An official website of the United States government
Here's how you know
A .mil website belongs to an official U.S. Department of Defense organization in the United States.
A lock (lock ) or https:// means you’ve safely connected to the .mil website. Share sensitive information only on official, secure websites.













NEWS | Sept. 7, 2021

Soldiers navigate with JLTV

By Sgt. William Washburn 88th Readiness Division

The U.S. Army has been rolling out its new tactical vehicle for some months now, and Soldiers are learning how to safely operate it. Much of that training is going on right here.

“This is OPNET, operator new equipment training -- we teach the students the characteristics and the capabilities of the JLTV and teach them how to operate it safely,” said Sgt. 1st Class Marcus Narcisse, an instructor at the JLTV training center here.

One of the things students are surprised by when they first drive the JLTV is the suspension.

“It rides like a Cadillac,” said Narcisse. “It's one of the smoothest vehicles in the military on wheels.”

To design the JLTV, the military took the best of the Mine Resistant Ambush Protected vehicle, the high mobility multipurpose wheeled vehicle, the palletized loading system and other vehicles and combined them into one.

“When Oshkosh [Defense] developed the JLTV they talked about the '3 P's:' the performance, the protection and the payload. All three of those areas the HMMWV failed at. The payload with the added armor slowed it down. The performance, the HMMWV doesn't have the mobility of this truck. And the protection. It has a V-Kit that will deflect the blast [of an IED]. The truck is designed to blow apart but keep the occupants inside safe,” added Narcisse.

Narcisse said the JLTV will slowly replace the HMMWV in the Army's combat arsenal. He also added that the Army is keeping the HMMWV around as more of an everyday use vehicle.

The JLTV training center here is training all components of the Army on the new vehicle. They have trained active duty as well as Reserve units and even Special Forces units here. The current class is made up of psychological operations and civil affairs Soldiers.

“This course has been great. All of the instructors are very informative and the classes are being run smoothly,” said Spec. Sean Mohan, a psychological operations specialist with the 351st Psychological Operations Company out of Fort Totten, N.Y. “I like the fact that our classroom settings are small and you get more one-on-one time with the instructors. If you have questions you can get those answers from the instructor.”

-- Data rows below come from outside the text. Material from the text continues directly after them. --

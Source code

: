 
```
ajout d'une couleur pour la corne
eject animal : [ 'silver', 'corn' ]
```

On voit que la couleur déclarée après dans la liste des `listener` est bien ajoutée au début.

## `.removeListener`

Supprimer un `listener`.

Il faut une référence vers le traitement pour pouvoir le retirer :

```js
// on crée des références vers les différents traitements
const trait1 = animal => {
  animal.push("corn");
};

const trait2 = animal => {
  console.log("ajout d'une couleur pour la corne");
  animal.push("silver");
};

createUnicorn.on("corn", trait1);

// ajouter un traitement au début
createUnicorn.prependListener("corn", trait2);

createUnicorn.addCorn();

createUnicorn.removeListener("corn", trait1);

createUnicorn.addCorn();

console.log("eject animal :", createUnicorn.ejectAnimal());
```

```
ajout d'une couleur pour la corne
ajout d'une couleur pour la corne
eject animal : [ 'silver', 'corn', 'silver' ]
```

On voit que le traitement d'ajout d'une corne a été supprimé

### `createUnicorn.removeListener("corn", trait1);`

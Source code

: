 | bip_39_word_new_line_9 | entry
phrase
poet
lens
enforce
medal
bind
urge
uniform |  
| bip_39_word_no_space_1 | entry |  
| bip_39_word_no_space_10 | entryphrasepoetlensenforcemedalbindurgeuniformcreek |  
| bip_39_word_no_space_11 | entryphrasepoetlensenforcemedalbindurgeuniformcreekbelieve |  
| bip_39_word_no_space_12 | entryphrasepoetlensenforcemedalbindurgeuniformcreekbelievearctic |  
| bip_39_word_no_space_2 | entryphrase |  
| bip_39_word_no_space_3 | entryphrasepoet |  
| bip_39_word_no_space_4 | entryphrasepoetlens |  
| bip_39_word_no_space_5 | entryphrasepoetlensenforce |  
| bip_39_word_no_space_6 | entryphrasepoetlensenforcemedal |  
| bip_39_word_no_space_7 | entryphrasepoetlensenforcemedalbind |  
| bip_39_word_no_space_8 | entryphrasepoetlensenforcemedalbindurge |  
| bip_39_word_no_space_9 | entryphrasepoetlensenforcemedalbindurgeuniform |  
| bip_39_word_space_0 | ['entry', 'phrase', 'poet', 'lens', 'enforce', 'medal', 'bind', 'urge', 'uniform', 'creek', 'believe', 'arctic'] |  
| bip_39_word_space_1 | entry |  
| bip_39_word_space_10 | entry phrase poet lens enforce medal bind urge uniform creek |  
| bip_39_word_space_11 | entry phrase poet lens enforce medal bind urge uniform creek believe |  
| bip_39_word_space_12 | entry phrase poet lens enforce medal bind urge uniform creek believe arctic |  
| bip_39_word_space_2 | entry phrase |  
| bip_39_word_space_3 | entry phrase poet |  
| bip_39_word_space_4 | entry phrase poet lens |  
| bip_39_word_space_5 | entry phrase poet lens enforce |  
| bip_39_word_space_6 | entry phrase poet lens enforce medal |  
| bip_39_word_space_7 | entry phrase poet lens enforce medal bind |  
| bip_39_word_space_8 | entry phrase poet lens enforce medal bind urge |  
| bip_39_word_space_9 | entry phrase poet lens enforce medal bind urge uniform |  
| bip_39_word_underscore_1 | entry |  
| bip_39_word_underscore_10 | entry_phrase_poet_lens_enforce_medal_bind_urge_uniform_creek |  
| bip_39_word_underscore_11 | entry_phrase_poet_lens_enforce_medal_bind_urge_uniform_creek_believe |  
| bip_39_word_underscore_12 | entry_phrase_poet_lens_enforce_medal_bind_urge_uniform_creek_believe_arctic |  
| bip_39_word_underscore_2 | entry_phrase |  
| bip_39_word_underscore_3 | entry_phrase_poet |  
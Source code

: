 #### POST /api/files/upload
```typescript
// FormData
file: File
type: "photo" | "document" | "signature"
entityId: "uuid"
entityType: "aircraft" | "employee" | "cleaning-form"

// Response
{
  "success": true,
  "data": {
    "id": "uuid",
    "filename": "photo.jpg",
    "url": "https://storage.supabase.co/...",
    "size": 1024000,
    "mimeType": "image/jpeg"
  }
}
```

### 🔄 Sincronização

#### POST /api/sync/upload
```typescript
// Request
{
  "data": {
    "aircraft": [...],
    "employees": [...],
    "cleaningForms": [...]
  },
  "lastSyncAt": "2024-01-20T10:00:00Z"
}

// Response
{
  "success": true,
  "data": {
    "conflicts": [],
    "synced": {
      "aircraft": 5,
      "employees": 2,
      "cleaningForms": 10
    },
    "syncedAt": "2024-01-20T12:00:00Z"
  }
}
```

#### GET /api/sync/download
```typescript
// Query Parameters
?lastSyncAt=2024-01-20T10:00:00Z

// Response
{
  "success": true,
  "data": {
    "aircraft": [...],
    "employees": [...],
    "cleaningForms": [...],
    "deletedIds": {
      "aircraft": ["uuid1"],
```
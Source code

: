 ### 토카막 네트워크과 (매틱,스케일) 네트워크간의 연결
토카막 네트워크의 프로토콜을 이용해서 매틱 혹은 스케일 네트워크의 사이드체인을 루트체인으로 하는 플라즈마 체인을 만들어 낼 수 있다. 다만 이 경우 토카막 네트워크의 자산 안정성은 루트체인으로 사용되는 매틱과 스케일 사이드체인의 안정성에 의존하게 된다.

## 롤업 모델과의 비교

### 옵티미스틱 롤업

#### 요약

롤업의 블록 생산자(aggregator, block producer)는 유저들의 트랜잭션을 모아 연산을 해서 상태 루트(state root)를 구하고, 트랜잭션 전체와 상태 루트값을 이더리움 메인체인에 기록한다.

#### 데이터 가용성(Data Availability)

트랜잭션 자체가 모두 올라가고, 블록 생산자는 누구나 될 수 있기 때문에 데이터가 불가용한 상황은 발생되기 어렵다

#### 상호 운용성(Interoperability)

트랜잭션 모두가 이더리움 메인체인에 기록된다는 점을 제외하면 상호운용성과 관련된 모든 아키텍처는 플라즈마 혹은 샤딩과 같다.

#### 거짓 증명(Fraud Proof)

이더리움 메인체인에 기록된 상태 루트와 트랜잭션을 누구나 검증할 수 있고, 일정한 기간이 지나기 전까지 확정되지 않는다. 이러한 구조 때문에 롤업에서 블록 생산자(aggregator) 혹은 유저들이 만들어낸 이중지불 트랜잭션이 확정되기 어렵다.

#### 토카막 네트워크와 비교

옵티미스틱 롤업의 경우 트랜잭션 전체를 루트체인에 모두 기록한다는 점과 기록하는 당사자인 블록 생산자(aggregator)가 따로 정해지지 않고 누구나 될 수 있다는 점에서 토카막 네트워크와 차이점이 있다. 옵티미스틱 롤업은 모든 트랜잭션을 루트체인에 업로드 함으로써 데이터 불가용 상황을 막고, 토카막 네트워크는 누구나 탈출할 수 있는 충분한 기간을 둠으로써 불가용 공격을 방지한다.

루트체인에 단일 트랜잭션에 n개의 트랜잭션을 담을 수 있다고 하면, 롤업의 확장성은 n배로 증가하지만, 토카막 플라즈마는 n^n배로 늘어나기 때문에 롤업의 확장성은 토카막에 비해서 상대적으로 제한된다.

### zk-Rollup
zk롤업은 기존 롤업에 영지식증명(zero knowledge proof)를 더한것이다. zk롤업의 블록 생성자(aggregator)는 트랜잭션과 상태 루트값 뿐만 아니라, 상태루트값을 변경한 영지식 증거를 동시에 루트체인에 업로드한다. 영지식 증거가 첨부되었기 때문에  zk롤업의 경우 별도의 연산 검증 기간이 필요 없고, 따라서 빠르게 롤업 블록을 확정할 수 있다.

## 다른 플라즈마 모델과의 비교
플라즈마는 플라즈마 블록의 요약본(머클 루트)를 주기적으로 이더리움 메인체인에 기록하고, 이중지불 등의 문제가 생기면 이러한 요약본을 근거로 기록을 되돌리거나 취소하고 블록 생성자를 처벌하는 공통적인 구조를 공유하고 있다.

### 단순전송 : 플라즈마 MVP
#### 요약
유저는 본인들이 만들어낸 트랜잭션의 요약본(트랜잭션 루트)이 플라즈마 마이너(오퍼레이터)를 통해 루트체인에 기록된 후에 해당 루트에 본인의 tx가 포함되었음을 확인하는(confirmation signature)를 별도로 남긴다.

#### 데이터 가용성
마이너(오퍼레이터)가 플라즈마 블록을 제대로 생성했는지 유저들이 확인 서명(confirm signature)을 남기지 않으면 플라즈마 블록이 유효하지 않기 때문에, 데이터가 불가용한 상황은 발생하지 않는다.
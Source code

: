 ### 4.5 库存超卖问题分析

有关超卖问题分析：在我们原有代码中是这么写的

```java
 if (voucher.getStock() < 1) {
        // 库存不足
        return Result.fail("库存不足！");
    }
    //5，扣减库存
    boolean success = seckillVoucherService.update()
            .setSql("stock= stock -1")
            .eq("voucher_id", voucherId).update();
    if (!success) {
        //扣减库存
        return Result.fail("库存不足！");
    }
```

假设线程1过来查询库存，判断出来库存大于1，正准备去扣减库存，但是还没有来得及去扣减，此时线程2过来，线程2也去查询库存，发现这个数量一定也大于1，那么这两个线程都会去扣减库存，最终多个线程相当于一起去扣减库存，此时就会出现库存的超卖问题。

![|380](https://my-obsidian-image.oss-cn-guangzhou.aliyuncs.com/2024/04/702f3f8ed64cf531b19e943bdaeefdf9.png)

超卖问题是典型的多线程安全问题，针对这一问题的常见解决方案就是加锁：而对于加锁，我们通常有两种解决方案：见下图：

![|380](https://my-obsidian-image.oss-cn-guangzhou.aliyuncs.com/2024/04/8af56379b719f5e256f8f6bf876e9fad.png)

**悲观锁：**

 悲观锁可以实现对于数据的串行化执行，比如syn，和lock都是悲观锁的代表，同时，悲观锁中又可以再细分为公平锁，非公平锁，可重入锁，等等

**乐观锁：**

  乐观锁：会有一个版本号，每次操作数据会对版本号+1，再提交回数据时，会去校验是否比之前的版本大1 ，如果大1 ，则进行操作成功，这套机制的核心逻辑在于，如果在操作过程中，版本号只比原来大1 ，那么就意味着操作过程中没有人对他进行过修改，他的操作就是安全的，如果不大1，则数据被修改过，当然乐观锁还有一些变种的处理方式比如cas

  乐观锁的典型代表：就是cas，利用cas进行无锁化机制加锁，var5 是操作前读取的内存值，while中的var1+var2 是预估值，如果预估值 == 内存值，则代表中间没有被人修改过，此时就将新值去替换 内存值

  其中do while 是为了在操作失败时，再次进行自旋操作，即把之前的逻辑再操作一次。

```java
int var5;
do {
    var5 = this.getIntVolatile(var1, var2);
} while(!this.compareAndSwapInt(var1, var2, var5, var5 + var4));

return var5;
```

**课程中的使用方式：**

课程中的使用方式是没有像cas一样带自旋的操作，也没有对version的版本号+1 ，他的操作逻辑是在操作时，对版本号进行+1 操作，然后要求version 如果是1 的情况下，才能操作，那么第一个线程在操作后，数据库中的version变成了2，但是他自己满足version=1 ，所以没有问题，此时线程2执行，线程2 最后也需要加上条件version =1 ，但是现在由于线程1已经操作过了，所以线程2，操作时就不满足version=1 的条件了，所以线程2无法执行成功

After a few days of classroom instruction, the students get their hands on the JLTV. They first drive around on level ground so they can get used to how the vehicle operates. After that, students see what the JLTV can really do by taking it off road around an obstacle course.

“The obstacle course was awesome! We went through a lot of different types of terrain; then moving to the actual off road which was a little challenging for some of the guys, but we all pulled through,” Mohan said. “We actually had a truck with an oil leak and it was cool to see a real-world scenario about what can actually happen to a truck. Then we learned how to identify the problem, set up the tow bar and keep on going.” The truck was then towed back for maintenance by another JLTV.